Evelyn Underhill’s classic work Mysticism has been one of those books that I perpetually relish year after year. It was influential in my the beginning of my mystical journey, and it served as a very helpful guidebook in shaping our current class on the Christian Mystics. Every sentence seems to be packed with dense wisdom. Below, I share six quotes:
On The Intellectual vs. The Experiential
“In mysticism that love of truth which we saw as the beginning of all philosophy leaves the merely intellectual sphere, and takes on the assured aspect of a personal passion.
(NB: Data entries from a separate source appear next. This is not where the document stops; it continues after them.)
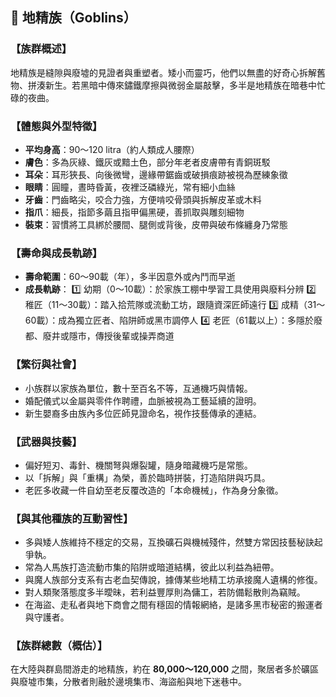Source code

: 
## 📜 地精族（Goblins）

### 【族群概述】
地精族是縫隙與廢墟的見證者與重塑者。矮小而靈巧，他們以無盡的好奇心拆解舊物、拼湊新生。若黑暗中傳來鏽鐵摩擦與微弱金屬敲擊，多半是地精族在暗巷中忙碌的夜曲。

### 【體態與外型特徵】
- **平均身高**：90〜120 litra（約人類成人腰際）
- **膚色**：多為灰綠、鐵灰或黯土色，部分年老者皮膚帶有青銅斑駁
- **耳朵**：耳形狹長、向後微彎，邊緣帶鋸齒或破損痕跡被視為歷練象徵
- **眼睛**：圓瞳，晝時昏黃，夜裡泛磷綠光，常有細小血絲
- **牙齒**：門齒略尖，咬合力強，方便啃咬骨頭與拆解皮革或木料
- **指爪**：細長，指節多繭且指甲偏黑硬，善抓取與雕刻細物
- **裝束**：習慣將工具綁於腰間、腿側或背後，皮帶與破布條纏身乃常態

### 【壽命與成長軌跡】
- **壽命範圍**：60〜90載（年），多半因意外或內鬥而早逝
- **成長軌跡**：
  1️⃣ 幼期（0〜10載）：於家族工棚中學習工具使用與廢料分辨
  2️⃣ 稚匠（11〜30載）：踏入拾荒隊或流動工坊，跟隨資深匠師遠行
  3️⃣ 成精（31〜60載）：成為獨立匠者、陷阱師或黑市調停人
  4️⃣ 老匠（61載以上）：多隱於廢都、廢井或隱市，傳授後輩或操弄商道

### 【繁衍與社會】
- 小族群以家族為單位，數十至百名不等，互通機巧與情報。
- 婚配儀式以金屬與零件作聘禮，血脈被視為工藝延續的證明。
- 新生嬰裔多由族內多位匠師見證命名，視作技藝傳承的連結。

### 【武器與技藝】
- 偏好短刃、毒針、機關弩與爆裂罐，隨身暗藏機巧是常態。
- 以「拆解」與「重構」為榮，善於臨時拼裝，打造陷阱與巧具。
- 老匠多收藏一件自幼至老反覆改造的「本命機械」，作為身分象徵。

### 【與其他種族的互動習性】
- 多與矮人族維持不穩定的交易，互換礦石與機械殘件，然雙方常因技藝秘訣起爭執。
- 常為人馬族打造流動市集的陷阱或暗道結構，彼此以利益為紐帶。
- 與魔人族部分支系有古老血契傳說，據傳某些地精工坊承接魔人遺構的修復。
- 對人類聚落態度多半曖昧，若利益豐厚則為傭工，若防備鬆散則為竊賊。
- 在海盜、走私者與地下商會之間有穩固的情報網絡，是諸多黑市秘密的搬運者與守護者。

### 【族群總數（概估）】
在大陸與群島間游走的地精族，約在 **80,000〜120,000** 之間，聚居者多於礦區與廢墟市集，分散者則融於邊境集市、海盜船與地下迷巷中。
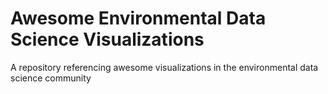 # Awesome Environmental Data Science Visualizations
A repository referencing awesome visualizations in the environmental data science community

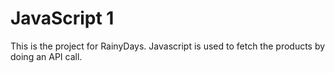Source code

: # JavaScript 1

This is the project for RainyDays. Javascript is used to fetch the products by doing an API call.
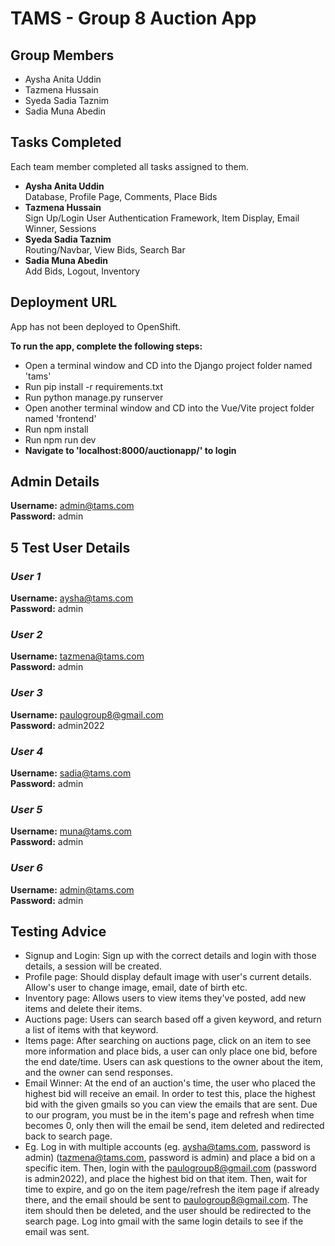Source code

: # TAMS - Group 8 Auction App

## Group Members
- Aysha Anita Uddin
- Tazmena Hussain
- Syeda Sadia Taznim
- Sadia Muna Abedin

## Tasks Completed
Each team member completed all tasks assigned to them. <br>
- **Aysha Anita Uddin** <br>
Database, Profile Page, Comments, Place Bids
- **Tazmena Hussain** <br>
Sign Up/Login User Authentication Framework, Item Display, Email Winner, Sessions
- **Syeda Sadia Taznim** <br>
Routing/Navbar, View Bids, Search Bar
- **Sadia Muna Abedin** <br>
Add Bids, Logout, Inventory

## Deployment URL
App has not been deployed to OpenShift.

**To run the app, complete the following steps:** 
 - Open a terminal window and CD into the Django project folder named 'tams'
 - Run pip install -r requirements.txt
 - Run python manage.py runserver
 - Open another terminal window and CD into the Vue/Vite project folder named 'frontend'
 - Run npm install 
 - Run npm run dev
 - **Navigate to 'localhost:8000/auctionapp/' to login**


## Admin Details
**Username:** admin@tams.com
<br>
**Password:** admin

## 5 Test User Details
### *User 1*
**Username:** aysha@tams.com
<br>
**Password:** admin
<br>
### *User 2*
**Username:** tazmena@tams.com
<br>
**Password:** admin
<br>
### *User 3*
**Username:** paulogroup8@gmail.com
<br>
**Password:** admin2022
### *User 4*
**Username:** sadia@tams.com
<br>
**Password:** admin
<br>
### *User 5*
**Username:** muna@tams.com
<br>
**Password:** admin
### *User 6*
**Username:** admin@tams.com
<br>
**Password:** admin

## Testing Advice
- Signup and Login: Sign up with the correct details and login with those details, a session will be created.
- Profile page: Should display default image with user's current details. Allow's user to change image, email, date of birth etc.
- Inventory page: Allows users to view items they've posted, add new items and delete their items.
- Auctions page: Users can search based off a given keyword, and return a list of items with that keyword.
- Items page: After searching on auctions page, click on an item to see more information and place bids, a user can only place one bid, before the end date/time. Users can ask questions to the owner about the item, and the owner can send responses.
- Email Winner: At the end of an auction's time, the user who placed the highest bid will receive an email. In order to test this, place the highest bid with the given gmails so you can view the emails that are sent. Due to our program, you must be in the item's page and refresh when time becomes 0, only then will the email be send, item deleted and redirected back to search page.
- Eg. Log in with multiple accounts (eg. aysha@tams.com, password is admin) (tazmena@tams.com, password is admin) and place a bid on a specific item. Then, login with the paulogroup8@gmail.com (password is admin2022), and place the highest bid on that item. Then, wait for time to expire, and go on the item page/refresh the item page if already there, and the email should be sent to paulogroup8@gmail.com. The item should then be deleted, and the user should be redirected to the search page. Log into gmail with the same login details to see if the email was sent.
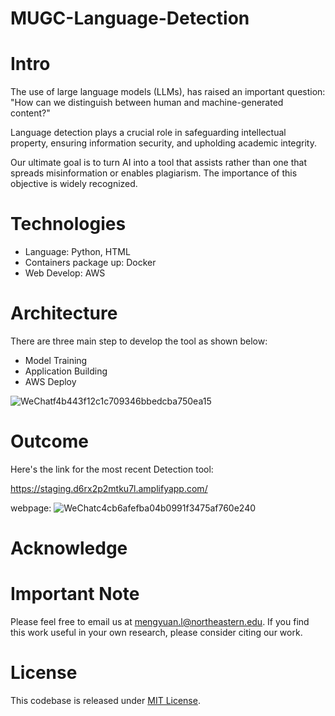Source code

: # MUGC-Language-Detection

# Intro

The use of large language models (LLMs), has raised an important question: "How can we distinguish between human and machine-generated content?"

Language detection plays a crucial role in safeguarding intellectual property, ensuring information security, and upholding academic integrity. 

Our ultimate goal is to turn AI into a tool that assists rather than one that spreads misinformation or enables plagiarism. The importance of this objective is widely recognized.

# Technologies

- Language: Python, HTML
- Containers package up: Docker
- Web Develop: AWS

# Architecture

There are three main step to develop the tool as shown below:

- Model Training
- Application Building
- AWS Deploy


![WeChatf4b443f12c1c709346bbedcba750ea15](https://github.com/user-attachments/assets/a10cfa35-d7a3-4808-94d3-920c445ec2a9)



# Outcome

Here's the link for the most recent Detection tool:

https://staging.d6rx2p2mtku7l.amplifyapp.com/

webpage:
![WeChatc4cb6afefba04b0991f3475af760e240](https://github.com/user-attachments/assets/4dce0f96-bd03-4d78-8f1d-e1bc41e1357c)

# Acknowledge



# Important Note

Please feel free to email us at mengyuan.l@northeastern.edu. If you find this work useful in your own research, please consider citing our work.

# License
This codebase is released under [MIT License](LICENSE).
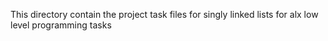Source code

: This directory contain the project task files for singly linked lists for alx low level programming tasks
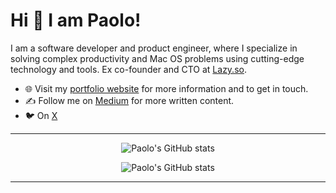 
# Hi 👋 I am Paolo! 
I am a software developer and product engineer, where I specialize in solving complex productivity and Mac OS problems using cutting-edge technology and tools.
Ex co-founder and CTO at [Lazy.so](https://lazy.so/).

- 🌐 Visit my [portfolio website](https://castrocrea.com/) for more information and to get in touch.
- ✍️ Follow me on [Medium](https://medium.com/@paolo.c) for more written content.
- 🐦 On [X](https://twitter.com/Pao_Cto)

--- 
<div align="center">

![Paolo's GitHub stats](https://github-readme-streak-stats.herokuapp.com?user=castroCrea&theme=dark&hide_border=true)
  
![Paolo's GitHub stats](https://github-readme-stats.vercel.app/api?username=castroCrea&show=reviews,discussions_started,discussions_answered,prs_merged,prs_merged_percentage&show_icons=true)

</div>

---


<!--
![CastroCrea's github stats](https://github-readme-stats.vercel.app/api?username=castroCrea&count_private=true&show_icons=true&theme=radical)

Here are some ideas to get you started:

- 🔭 I’m currently working on ...
- 🌱 I’m currently learning ...
- 👯 I’m looking to collaborate on ...
- 🤔 I’m looking for help with ...
- 💬 Ask me about ...
- 📫 How to reach me: ...
- 😄 Pronouns: ...
- ⚡ Fun fact: ...
-->
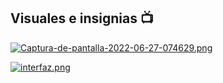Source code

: ## **Visuales e insignias** :tv:
[![Captura-de-pantalla-2022-06-27-074629.png](https://i.postimg.cc/h4zx5nJM/Captura-de-pantalla-2022-06-27-074629.png)](https://postimg.cc/Sj4Jnwfz)

[![interfaz.png](https://i.postimg.cc/2jQP2dgr/interfaz.png)](https://postimg.cc/w3BfBN6G)

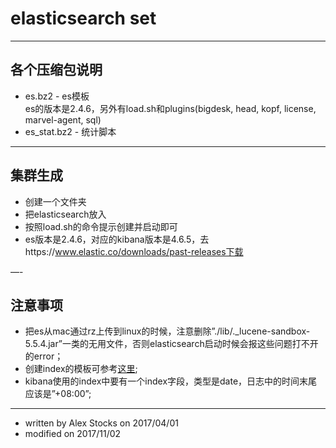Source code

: # elasticsearch set #


---
## 各个压缩包说明
* es.bz2 - es模板  
  es的版本是2.4.6，另外有load.sh和plugins(bigdesk, head, kopf, license, marvel-agent, sql)
* es_stat.bz2 - 统计脚本

---
## 集群生成
* 创建一个文件夹
* 把elasticsearch放入
* 按照load.sh的命令提示创建并启动即可
* es版本是2.4.6，对应的kibana版本是4.6.5，去https://www.elastic.co/downloads/past-releases下载

—-
## 注意事项
* 把es从mac通过rz上传到linux的时候，注意删除”./lib/._lucene-sandbox-5.5.4.jar”一类的无用文件，否则elasticsearch启动时候会报这些问题打不开的error；
* 创建index的模板可参考[这里](https://github.com/alexstocks/python-practice/blob/master/mysql_redis_es_flume/es/es_test.sh);
* kibana使用的index中要有一个index字段，类型是date，日志中的时间末尾应该是”+08:00”;

---
* written by Alex Stocks on 2017/04/01
* modified on 2017/11/02

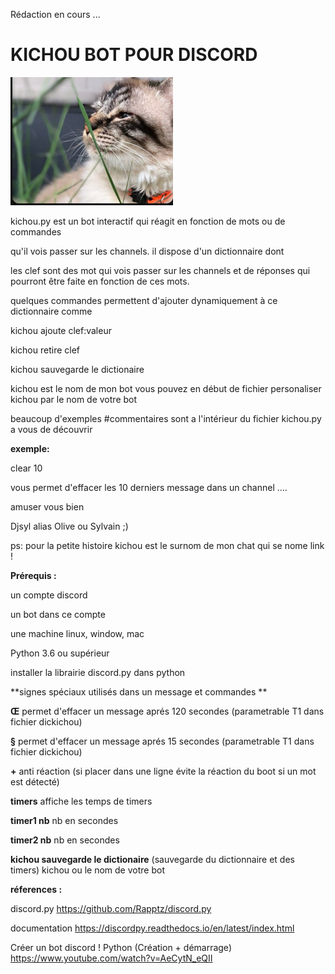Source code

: Rédaction en cours ...


<h1>KICHOU BOT  POUR DISCORD</h1>

![GitHub Logo](images/link.png)

kichou.py est un bot interactif qui réagit en fonction de mots ou de commandes

qu'il vois passer sur les channels. il dispose d'un dictionnaire dont

les clef sont des mot qui vois passer sur les channels et de réponses qui pourront être faite en fonction de ces mots.

quelques commandes permettent d'ajouter dynamiquement à ce dictionnaire comme

kichou ajoute clef:valeur

kichou retire clef

kichou sauvegarde le dictionaire


kichou est le nom de mon bot vous pouvez en début de fichier personaliser kichou par le nom de votre bot

beaucoup d'exemples #commentaires sont a l'intérieur du fichier kichou.py a vous de découvrir

**exemple:**

clear 10

vous permet d'effacer les 10 derniers message dans un channel ....

amuser vous bien

Djsyl alias Olive ou Sylvain ;)

ps: pour la petite histoire kichou est le surnom de mon chat qui se nome link !



**Prérequis :**

un compte discord

un bot dans ce compte

une machine linux, window, mac

Python 3.6 ou supérieur

installer la librairie discord.py dans python




**signes spéciaux utilisés dans un message et commandes **

**Œ** permet d'effacer un message aprés 120 secondes (parametrable T1 dans fichier dickichou)

**§** permet d'effacer un message aprés 15 secondes (parametrable T1 dans fichier dickichou)

**+**     anti réaction (si placer dans une ligne évite la réaction du boot si un mot est détecté)



**timers**        affiche les temps de timers

**timer1 nb**     nb en secondes

**timer2 nb**     nb en secondes

**kichou sauvegarde le dictionaire**      (sauvegarde du dictionnaire et des timers) kichou ou le nom de votre bot



**réferences :**

discord.py https://github.com/Rapptz/discord.py

documentation https://discordpy.readthedocs.io/en/latest/index.html

Créer un bot discord ! Python (Création + démarrage)  https://www.youtube.com/watch?v=AeCytN_eQII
Where the philosopher guesses and argues, the mystic lives and looks; and speaks, consequently, the disconcerting language of first-hand experience, not the neat dialectic of the schools.”
Many Names, One Source
“The divine nucleus, the point of contact between man’s life and the divine life in which it is immersed and sustained, has been given many names in course of the development of mystical doctrine. All clearly mean the same thing, though emphasizing different aspects of its life.”
On The Pains Of Waking Up
“Our bodies are animal things, made for animal activities. When a spirit of unusual ardour insists on using its nerve-cells for other activities, they kick against the pricks; and inflict, as the mystics themselves acknowledge, the penalty of ‘mystical ill-health.’ ‘Believe me, children,’ says Tauler, ‘one who would know much about these high matters would often have to keep his bed, for his bodily frame could not support it.'”
On Symbol And Image
“The mystic, as a rule, cannot wholly do without symbol and image, inadequate to his vision though they must always be: for his experience must be expressed if it is to be communicated, and its actuality is inexpressible except in some side-long way, some hint or parallel which will stimulate the dormant intuition of the reader, and convey, as all poetic language does, something beyond its surface sense. Hence the large part which is played in all mystical writings by symbolism and imagery; and also by that rhythmic and exalted language which induces in sensitive persons something of the languid ecstasy of dream.”
The Challenge Of Articulating Mystical Experience
“It will be our business to strip off as far as may be the symbolic wrapping, and attempt a synthesis of these doctrines; to resolve the apparent contradictions of objective and subjective revelations, of the ways of negation and affirmation, emanation and immanence, surrender and deification, the Divine Dark and the Inward Light; and finally to exhibits if we can, the essential unity of that experience in which the human soul enters consciously into the Presence of God.”
The Indwelling Spirit
“This discovery of a ‘divine’ essence or substance, dwelling, as Ruysbroeck says, at the apex of man’s soul is that fundamental experience—found in some form or degree in all genuine mystical religion—which provides the basis of the New Testament doctrine of the indwelling spirit. It is, variously interpreted, the ‘spark of the soul’ of Eckhart, the ‘ground’ of Tauler, the Inward Light of the Quakers, the ‘Divine Principle’ of some modern transcendentalists; the fount and source of all true life.”